A confession that I like the metaphysical mayhem of Inherent Vice so much that I've watched the movie several times, and even as I write this I'm thinking I'll need to watch it again. It's based on a Pynchon novel and directed by Paul Thomas Anderson who recently had another movie at the cinema.
I missed this latest one - Licorice Pizza - because of timing challenges, but have now finally caught up with it on Apple TV+.
It is a gentler movie that Inherent Vice with a simple story the 15-year-old boy actor Gary Valentine (Cooper Hoffman - son of Phillip Seymour Hoffman) meeting 25-year-old Alana Kane (played by Alana Haim), a photographer's assistant, and their flirtatious relationship.
It is an episodic movie, plunging the characters into various set pieces evocative of teenage schemes offset by the 25-year old Alana's perspective on the same things.

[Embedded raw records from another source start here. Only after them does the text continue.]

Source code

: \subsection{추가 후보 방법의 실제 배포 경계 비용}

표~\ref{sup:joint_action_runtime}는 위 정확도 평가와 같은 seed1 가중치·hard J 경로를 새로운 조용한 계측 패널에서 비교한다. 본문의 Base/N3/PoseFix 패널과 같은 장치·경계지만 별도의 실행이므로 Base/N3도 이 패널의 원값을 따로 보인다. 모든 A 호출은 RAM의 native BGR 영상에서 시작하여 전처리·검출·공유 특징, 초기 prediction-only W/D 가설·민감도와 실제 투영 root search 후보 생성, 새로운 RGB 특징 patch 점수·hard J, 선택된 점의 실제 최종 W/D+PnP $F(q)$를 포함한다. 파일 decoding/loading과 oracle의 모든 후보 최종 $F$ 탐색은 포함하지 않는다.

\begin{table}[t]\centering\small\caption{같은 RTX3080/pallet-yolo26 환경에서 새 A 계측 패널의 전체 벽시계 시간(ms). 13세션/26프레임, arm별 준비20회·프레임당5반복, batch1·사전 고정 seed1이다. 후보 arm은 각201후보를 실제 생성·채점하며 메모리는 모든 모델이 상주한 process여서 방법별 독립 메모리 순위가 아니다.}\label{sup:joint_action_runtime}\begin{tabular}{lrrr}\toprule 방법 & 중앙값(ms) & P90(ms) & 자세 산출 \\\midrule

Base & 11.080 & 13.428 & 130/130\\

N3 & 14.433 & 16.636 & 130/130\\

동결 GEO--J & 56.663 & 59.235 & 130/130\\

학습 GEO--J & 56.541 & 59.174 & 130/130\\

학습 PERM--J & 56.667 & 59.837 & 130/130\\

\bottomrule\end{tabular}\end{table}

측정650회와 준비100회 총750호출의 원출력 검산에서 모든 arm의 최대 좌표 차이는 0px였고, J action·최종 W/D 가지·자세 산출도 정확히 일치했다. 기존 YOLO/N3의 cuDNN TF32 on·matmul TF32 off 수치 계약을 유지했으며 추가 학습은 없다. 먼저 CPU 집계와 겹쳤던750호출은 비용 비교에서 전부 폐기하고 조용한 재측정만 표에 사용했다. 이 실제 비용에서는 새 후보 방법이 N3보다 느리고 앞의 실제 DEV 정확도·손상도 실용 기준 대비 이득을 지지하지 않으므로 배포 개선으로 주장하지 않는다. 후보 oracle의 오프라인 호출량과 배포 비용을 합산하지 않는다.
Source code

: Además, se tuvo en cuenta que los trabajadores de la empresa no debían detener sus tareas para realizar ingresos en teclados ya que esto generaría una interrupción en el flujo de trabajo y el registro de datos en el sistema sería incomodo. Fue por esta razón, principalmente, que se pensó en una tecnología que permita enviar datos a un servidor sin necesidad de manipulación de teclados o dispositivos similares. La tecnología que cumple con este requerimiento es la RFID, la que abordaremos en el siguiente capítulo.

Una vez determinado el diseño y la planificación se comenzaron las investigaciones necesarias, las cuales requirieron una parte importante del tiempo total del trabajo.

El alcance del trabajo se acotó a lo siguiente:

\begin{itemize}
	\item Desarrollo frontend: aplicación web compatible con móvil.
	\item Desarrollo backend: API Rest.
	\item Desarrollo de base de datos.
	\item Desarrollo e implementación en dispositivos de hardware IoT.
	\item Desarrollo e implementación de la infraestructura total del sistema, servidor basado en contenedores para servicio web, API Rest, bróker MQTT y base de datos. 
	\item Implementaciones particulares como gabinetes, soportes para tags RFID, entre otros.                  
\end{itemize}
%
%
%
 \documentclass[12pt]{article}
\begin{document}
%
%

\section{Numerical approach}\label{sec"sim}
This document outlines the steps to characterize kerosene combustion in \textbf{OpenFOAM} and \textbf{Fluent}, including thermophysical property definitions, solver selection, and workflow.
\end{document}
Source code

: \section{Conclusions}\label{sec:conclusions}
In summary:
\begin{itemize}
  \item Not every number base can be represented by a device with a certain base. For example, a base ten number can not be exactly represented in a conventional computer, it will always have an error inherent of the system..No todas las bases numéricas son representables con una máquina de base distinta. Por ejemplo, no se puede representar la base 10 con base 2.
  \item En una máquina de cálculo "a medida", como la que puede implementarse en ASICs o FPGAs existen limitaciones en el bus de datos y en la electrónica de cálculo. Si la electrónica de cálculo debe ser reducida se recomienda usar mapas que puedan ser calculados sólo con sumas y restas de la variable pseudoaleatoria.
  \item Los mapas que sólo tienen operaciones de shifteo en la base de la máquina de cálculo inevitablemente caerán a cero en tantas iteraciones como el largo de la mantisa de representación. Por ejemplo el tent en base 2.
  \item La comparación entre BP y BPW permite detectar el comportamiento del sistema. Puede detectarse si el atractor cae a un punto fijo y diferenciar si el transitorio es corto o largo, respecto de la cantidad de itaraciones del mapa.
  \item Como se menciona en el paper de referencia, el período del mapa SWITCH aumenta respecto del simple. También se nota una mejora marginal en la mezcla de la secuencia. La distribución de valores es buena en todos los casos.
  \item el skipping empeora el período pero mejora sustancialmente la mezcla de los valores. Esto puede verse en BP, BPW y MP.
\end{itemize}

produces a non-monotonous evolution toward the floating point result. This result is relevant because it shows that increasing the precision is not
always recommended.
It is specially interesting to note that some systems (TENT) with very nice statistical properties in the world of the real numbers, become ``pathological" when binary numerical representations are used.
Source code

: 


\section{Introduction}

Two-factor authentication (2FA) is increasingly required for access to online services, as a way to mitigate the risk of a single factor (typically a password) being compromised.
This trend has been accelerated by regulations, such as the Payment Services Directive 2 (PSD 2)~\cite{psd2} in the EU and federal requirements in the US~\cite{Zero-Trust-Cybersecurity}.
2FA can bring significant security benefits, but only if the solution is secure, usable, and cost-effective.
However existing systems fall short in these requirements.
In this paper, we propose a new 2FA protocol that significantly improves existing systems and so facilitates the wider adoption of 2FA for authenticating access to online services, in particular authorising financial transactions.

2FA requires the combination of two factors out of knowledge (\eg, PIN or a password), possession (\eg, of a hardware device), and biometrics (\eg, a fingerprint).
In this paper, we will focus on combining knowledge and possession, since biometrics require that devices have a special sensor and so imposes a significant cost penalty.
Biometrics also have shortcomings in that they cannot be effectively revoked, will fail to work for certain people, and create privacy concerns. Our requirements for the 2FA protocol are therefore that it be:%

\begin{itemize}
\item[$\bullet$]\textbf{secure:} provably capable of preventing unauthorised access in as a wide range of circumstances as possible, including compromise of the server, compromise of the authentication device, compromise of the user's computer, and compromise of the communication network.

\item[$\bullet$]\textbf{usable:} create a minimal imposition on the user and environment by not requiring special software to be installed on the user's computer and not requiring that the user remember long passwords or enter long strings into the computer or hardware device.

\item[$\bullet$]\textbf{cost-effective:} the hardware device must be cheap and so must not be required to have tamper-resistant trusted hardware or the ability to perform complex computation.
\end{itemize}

Their relationship swings around hairpin bends at times. There's a certain friends and family feel too, such as the rest of the Haim band turning up as Alana's siblings, and we get Tom Waits showing up as Rex Blau (of course he is) and Bradley Cooper as a self-centred film producer.
And Licorice Pizza? Why, it's black vinyl, of course. And there's a good slice of music of the 70's served up within the movie.
There used to be about 30 of these stores in Southern California.